→ **Exercise prompt**: Look in the material below for the line holding "3. 首先在阿里云解析中新增域名的解析记录 (重要！！！因为本脚本只是修改，所以前提得有可修改的解析记录！！！)". Set it down exactly, with each later line up to and including the line holding "修改完解析记录后并不会马上生".

============================================================

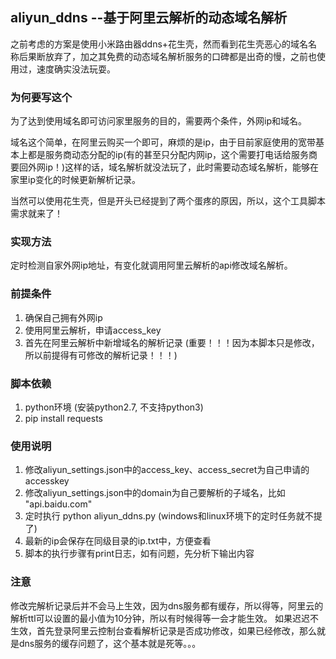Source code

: ## aliyun_ddns --基于阿里云解析的动态域名解析

之前考虑的方案是使用小米路由器ddns+花生壳，然而看到花生壳恶心的域名名称后果断放弃了，加之其免费的动态域名解析服务的口碑都是出奇的慢，之前也使用过，速度确实没法玩耍。

### 为何要写这个
为了达到使用域名即可访问家里服务的目的，需要两个条件，外网ip和域名。

域名这个简单，在阿里云购买一个即可，麻烦的是ip，由于目前家庭使用的宽带基本上都是服务商动态分配的ip(有的甚至只分配内网ip，这个需要打电话给服务商要回外网ip！)这样的话，域名解析就没法玩了，此时需要动态域名解析，能够在家里ip变化的时候更新解析记录。

当然可以使用花生壳，但是开头已经提到了两个蛋疼的原因，所以，这个工具脚本需求就来了！

### 实现方法
定时检测自家外网ip地址，有变化就调用阿里云解析的api修改域名解析。

### 前提条件
1. 确保自己拥有外网ip
2. 使用阿里云解析，申请access_key
3. 首先在阿里云解析中新增域名的解析记录 (重要！！！因为本脚本只是修改，所以前提得有可修改的解析记录！！！)

### 脚本依赖
1. python环境 (安装python2.7, 不支持python3)
2. pip install requests

### 使用说明
1. 修改aliyun_settings.json中的access_key、access_secret为自己申请的accesskey
2. 修改aliyun_settings.json中的domain为自己要解析的子域名，比如 "api.baidu.com"
3. 定时执行 python aliyun_ddns.py   (windows和linux环境下的定时任务就不提了)
4. 最新的ip会保存在同级目录的ip.txt中，方便查看
5. 脚本的执行步骤有print日志，如有问题，先分析下输出内容

### 注意
修改完解析记录后并不会马上生效，因为dns服务都有缓存，所以得等，阿里云的解析ttl可以设置的最小值为10分钟，所以有时候得等一会才能生效。
如果迟迟不生效，首先登录阿里云控制台查看解析记录是否成功修改，如果已经修改，那么就是dns服务的缓存问题了，这个基本就是死等。。。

============================================================

→ **Task response**:
3. 首先在阿里云解析中新增域名的解析记录 (重要！！！因为本脚本只是修改，所以前提得有可修改的解析记录！！！)

### 脚本依赖
1. python环境 (安装python2.7, 不支持python3)
2. pip install requests

### 使用说明
1. 修改aliyun_settings.json中的access_key、access_secret为自己申请的accesskey
2. 修改aliyun_settings.json中的domain为自己要解析的子域名，比如 "api.baidu.com"
3. 定时执行 python aliyun_ddns.py   (windows和linux环境下的定时任务就不提了)
4. 最新的ip会保存在同级目录的ip.txt中，方便查看
5. 脚本的执行步骤有print日志，如有问题，先分析下输出内容

### 注意
修改完解析记录后并不会马上生效，因为dns服务都有缓存，所以得等，阿里云的解析ttl可以设置的最小值为10分钟，所以有时候得等一会才能生效。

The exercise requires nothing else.